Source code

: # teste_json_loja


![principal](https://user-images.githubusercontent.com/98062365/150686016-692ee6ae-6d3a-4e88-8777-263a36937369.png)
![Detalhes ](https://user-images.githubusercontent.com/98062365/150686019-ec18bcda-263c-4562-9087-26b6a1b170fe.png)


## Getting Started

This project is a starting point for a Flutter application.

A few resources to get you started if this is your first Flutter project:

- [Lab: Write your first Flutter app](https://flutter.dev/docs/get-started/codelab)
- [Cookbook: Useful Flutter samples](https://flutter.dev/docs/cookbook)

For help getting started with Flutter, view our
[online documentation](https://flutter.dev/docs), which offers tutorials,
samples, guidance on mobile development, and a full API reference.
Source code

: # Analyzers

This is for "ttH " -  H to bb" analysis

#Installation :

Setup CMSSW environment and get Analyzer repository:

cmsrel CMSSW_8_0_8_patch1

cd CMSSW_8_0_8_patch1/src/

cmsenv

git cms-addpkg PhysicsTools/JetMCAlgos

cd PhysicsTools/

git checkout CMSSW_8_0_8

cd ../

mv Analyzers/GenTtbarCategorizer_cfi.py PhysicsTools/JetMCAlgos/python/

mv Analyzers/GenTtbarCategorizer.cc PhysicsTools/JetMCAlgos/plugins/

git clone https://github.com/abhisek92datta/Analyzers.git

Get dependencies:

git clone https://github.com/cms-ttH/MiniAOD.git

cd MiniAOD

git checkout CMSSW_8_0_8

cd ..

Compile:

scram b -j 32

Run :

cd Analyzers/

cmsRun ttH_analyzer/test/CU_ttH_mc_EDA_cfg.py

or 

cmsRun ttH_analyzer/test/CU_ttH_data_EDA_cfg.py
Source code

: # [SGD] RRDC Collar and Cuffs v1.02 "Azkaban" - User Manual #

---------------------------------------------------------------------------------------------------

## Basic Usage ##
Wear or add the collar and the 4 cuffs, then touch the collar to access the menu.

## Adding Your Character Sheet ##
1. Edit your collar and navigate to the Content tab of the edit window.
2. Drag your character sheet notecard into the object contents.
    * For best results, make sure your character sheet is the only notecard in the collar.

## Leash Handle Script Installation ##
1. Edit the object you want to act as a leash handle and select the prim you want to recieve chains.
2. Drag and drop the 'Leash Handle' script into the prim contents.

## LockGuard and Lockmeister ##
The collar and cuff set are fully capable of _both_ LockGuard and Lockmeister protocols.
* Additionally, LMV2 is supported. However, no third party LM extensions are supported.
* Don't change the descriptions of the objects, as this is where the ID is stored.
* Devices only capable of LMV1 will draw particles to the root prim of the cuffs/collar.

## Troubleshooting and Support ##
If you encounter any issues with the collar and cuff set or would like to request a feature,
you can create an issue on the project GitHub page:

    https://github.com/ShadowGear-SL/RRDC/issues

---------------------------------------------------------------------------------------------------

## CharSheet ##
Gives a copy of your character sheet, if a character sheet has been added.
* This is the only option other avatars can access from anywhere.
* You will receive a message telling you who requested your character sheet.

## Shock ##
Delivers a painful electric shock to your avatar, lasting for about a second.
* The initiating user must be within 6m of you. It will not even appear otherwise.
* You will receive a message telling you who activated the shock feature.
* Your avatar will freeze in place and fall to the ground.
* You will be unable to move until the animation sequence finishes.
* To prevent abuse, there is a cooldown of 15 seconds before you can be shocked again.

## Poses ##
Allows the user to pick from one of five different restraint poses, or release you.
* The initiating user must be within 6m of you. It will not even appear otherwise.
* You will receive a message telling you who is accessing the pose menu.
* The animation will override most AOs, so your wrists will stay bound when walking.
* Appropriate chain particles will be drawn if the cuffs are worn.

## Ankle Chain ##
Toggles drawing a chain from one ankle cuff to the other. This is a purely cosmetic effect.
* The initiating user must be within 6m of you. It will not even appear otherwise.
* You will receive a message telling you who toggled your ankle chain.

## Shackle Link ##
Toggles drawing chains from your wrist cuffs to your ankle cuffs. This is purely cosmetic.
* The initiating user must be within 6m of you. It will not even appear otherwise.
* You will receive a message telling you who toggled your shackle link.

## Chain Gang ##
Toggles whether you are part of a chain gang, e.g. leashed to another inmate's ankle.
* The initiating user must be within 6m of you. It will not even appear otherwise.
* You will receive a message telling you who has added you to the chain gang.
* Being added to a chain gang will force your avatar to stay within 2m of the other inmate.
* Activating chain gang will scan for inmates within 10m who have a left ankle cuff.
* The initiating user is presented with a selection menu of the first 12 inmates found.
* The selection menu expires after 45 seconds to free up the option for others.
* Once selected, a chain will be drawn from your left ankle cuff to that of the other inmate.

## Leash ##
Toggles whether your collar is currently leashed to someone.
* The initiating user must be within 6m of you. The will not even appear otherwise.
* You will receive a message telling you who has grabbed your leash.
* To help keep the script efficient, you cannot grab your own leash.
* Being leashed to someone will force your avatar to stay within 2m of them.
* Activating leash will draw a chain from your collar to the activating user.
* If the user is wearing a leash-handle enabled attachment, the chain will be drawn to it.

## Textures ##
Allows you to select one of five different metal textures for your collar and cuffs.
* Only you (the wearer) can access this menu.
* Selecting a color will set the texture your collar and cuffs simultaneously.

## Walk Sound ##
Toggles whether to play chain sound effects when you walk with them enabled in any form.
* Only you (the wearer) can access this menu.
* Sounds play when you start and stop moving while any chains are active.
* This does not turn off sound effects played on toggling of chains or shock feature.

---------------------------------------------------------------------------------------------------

##########

### Task:
For the listing above, print only the lines starting at the line containing "to the ground." and ending at the line containing "your own leash.", exactly, both included.

### Result:
* Your avatar will freeze in place and fall to the ground.
* You will be unable to move until the animation sequence finishes.
* To prevent abuse, there is a cooldown of 15 seconds before you can be shocked again.

## Poses ##
Allows the user to pick from one of five different restraint poses, or release you.
* The initiating user must be within 6m of you. It will not even appear otherwise.
* You will receive a message telling you who is accessing the pose menu.
* The animation will override most AOs, so your wrists will stay bound when walking.
* Appropriate chain particles will be drawn if the cuffs are worn.

## Ankle Chain ##
Toggles drawing a chain from one ankle cuff to the other. This is a purely cosmetic effect.
* The initiating user must be within 6m of you. It will not even appear otherwise.
* You will receive a message telling you who toggled your ankle chain.

## Shackle Link ##
Toggles drawing chains from your wrist cuffs to your ankle cuffs. This is purely cosmetic.
* The initiating user must be within 6m of you. It will not even appear otherwise.
* You will receive a message telling you who toggled your shackle link.

## Chain Gang ##
Toggles whether you are part of a chain gang, e.g. leashed to another inmate's ankle.
* The initiating user must be within 6m of you. It will not even appear otherwise.
* You will receive a message telling you who has added you to the chain gang.
* Being added to a chain gang will force your avatar to stay within 2m of the other inmate.
* Activating chain gang will scan for inmates within 10m who have a left ankle cuff.
* The initiating user is presented with a selection menu of the first 12 inmates found.
* The selection menu expires after 45 seconds to free up the option for others.
* Once selected, a chain will be drawn from your left ankle cuff to that of the other inmate.

## Leash ##
Toggles whether your collar is currently leashed to someone.
* The initiating user must be within 6m of you. The will not even appear otherwise.
* You will receive a message telling you who has grabbed your leash.
* To help keep the script efficient, you cannot grab your own leash.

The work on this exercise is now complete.